Arduamente entendi: sou pai*

Dia vai, dia vem e sou cada vez mais pai.

Não, não é algo automático, como deve ser para a mãe, afinal, a gestação constitui a conexão definitiva entre mãe e bebê. No caso do pai, as coisas tendem a serem ligeiramente mais lentas.

O ser que ali está, entre o homem e aquela que já não é mais unicamente a sua mulher, em um primeiro momento, é um intruso.

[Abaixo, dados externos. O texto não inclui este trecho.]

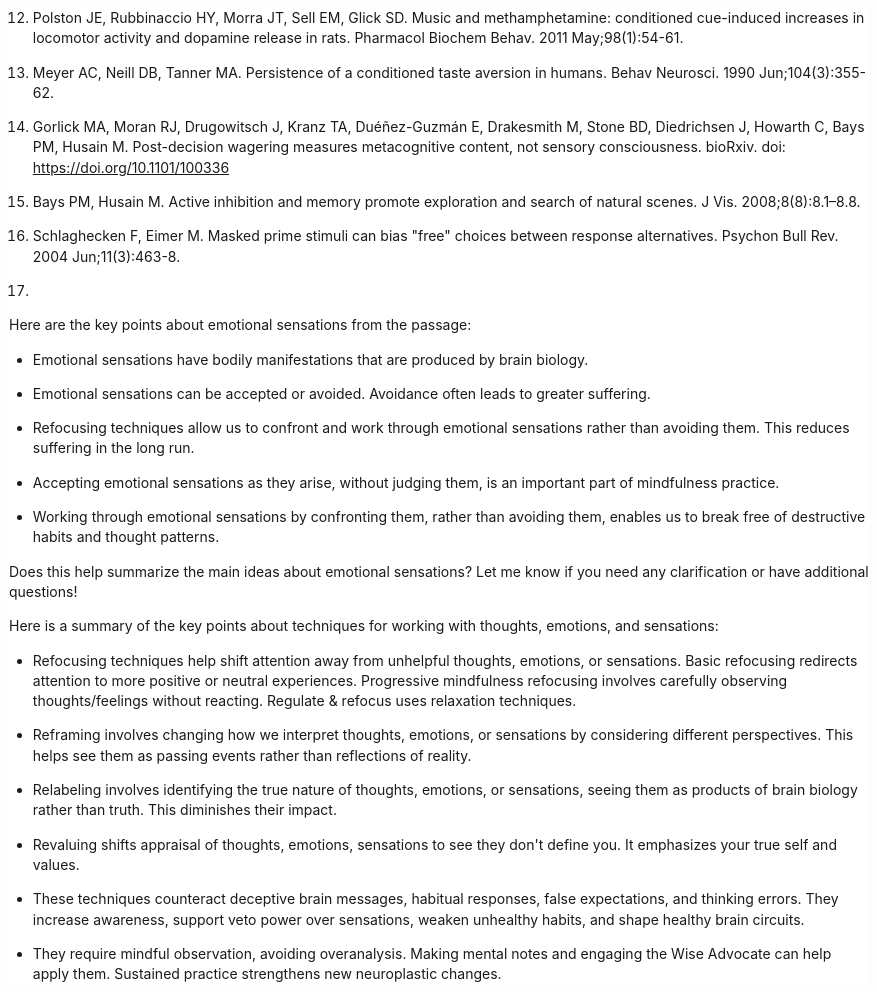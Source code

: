 12. Polston JE, Rubbinaccio HY, Morra JT, Sell EM, Glick SD. Music and methamphetamine: conditioned cue-induced increases in locomotor activity and dopamine release in rats. Pharmacol Biochem Behav. 2011 May;98(1):54-61.

13. Meyer AC, Neill DB, Tanner MA. Persistence of a conditioned taste aversion in humans. Behav Neurosci. 1990 Jun;104(3):355-62.

14. Gorlick MA, Moran RJ, Drugowitsch J, Kranz TA, Duéñez-Guzmán E, Drakesmith M, Stone BD, Diedrichsen J, Howarth C, Bays PM, Husain M. Post-decision wagering measures metacognitive content, not sensory consciousness. bioRxiv. doi: https://doi.org/10.1101/100336

15. Bays PM, Husain M. Active inhibition and memory promote exploration and search of natural scenes. J Vis. 2008;8(8):8.1–8.8.

16. Schlaghecken F, Eimer M. Masked prime stimuli can bias "free" choices between response alternatives. Psychon Bull Rev. 2004 Jun;11(3):463-8.

17.

 Here are the key points about emotional sensations from the passage:

- Emotional sensations have bodily manifestations that are produced by brain biology. 

- Emotional sensations can be accepted or avoided. Avoidance often leads to greater suffering.

- Refocusing techniques allow us to confront and work through emotional sensations rather than avoiding them. This reduces suffering in the long run.

- Accepting emotional sensations as they arise, without judging them, is an important part of mindfulness practice. 

- Working through emotional sensations by confronting them, rather than avoiding them, enables us to break free of destructive habits and thought patterns.

Does this help summarize the main ideas about emotional sensations? Let me know if you need any clarification or have additional questions!

 Here is a summary of the key points about techniques for working with thoughts, emotions, and sensations:

- Refocusing techniques help shift attention away from unhelpful thoughts, emotions, or sensations. Basic refocusing redirects attention to more positive or neutral experiences. Progressive mindfulness refocusing involves carefully observing thoughts/feelings without reacting. Regulate & refocus uses relaxation techniques. 

- Reframing involves changing how we interpret thoughts, emotions, or sensations by considering different perspectives. This helps see them as passing events rather than reflections of reality.

- Relabeling involves identifying the true nature of thoughts, emotions, or sensations, seeing them as products of brain biology rather than truth. This diminishes their impact.

- Revaluing shifts appraisal of thoughts, emotions, sensations to see they don't define you. It emphasizes your true self and values.  

- These techniques counteract deceptive brain messages, habitual responses, false expectations, and thinking errors. They increase awareness, support veto power over sensations, weaken unhealthy habits, and shape healthy brain circuits.

- They require mindful observation, avoiding overanalysis. Making mental notes and engaging the Wise Advocate can help apply them. Sustained practice strengthens new neuroplastic changes.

Não me entenda mal. Existe amor pleno e verdadeiro desde o começo, mas a minha cabeça de homem demorou a entender o meu próprio papel nessa relação que passa a ser “a três”. A minha função de pai, não apenas de dono de metade da carga genética desde bebê, mas de dono de responsabilidades intransferíveis, de mentor, amigo e conselheiro, guarda e vigilante de uma vidinha inocente e totalmente dependente para absolutamente tudo neste mundo cruel, demorou para ser compreendida desta forma. Há aqui uma complexidade de papéis e funções que sou capaz de entender só agora, oito meses depois do João Arthur nascer, pois a rotina deixou de ser combatida para ser cumprida.

A intrusão deste bebê foi deixando paulatinamente de ser, de fato, intrusão para ser adição e a vida a três constituiu-se não somente em regra pétrea, mas em condição sine qua non da minha própria existência enquanto homem neste mundo.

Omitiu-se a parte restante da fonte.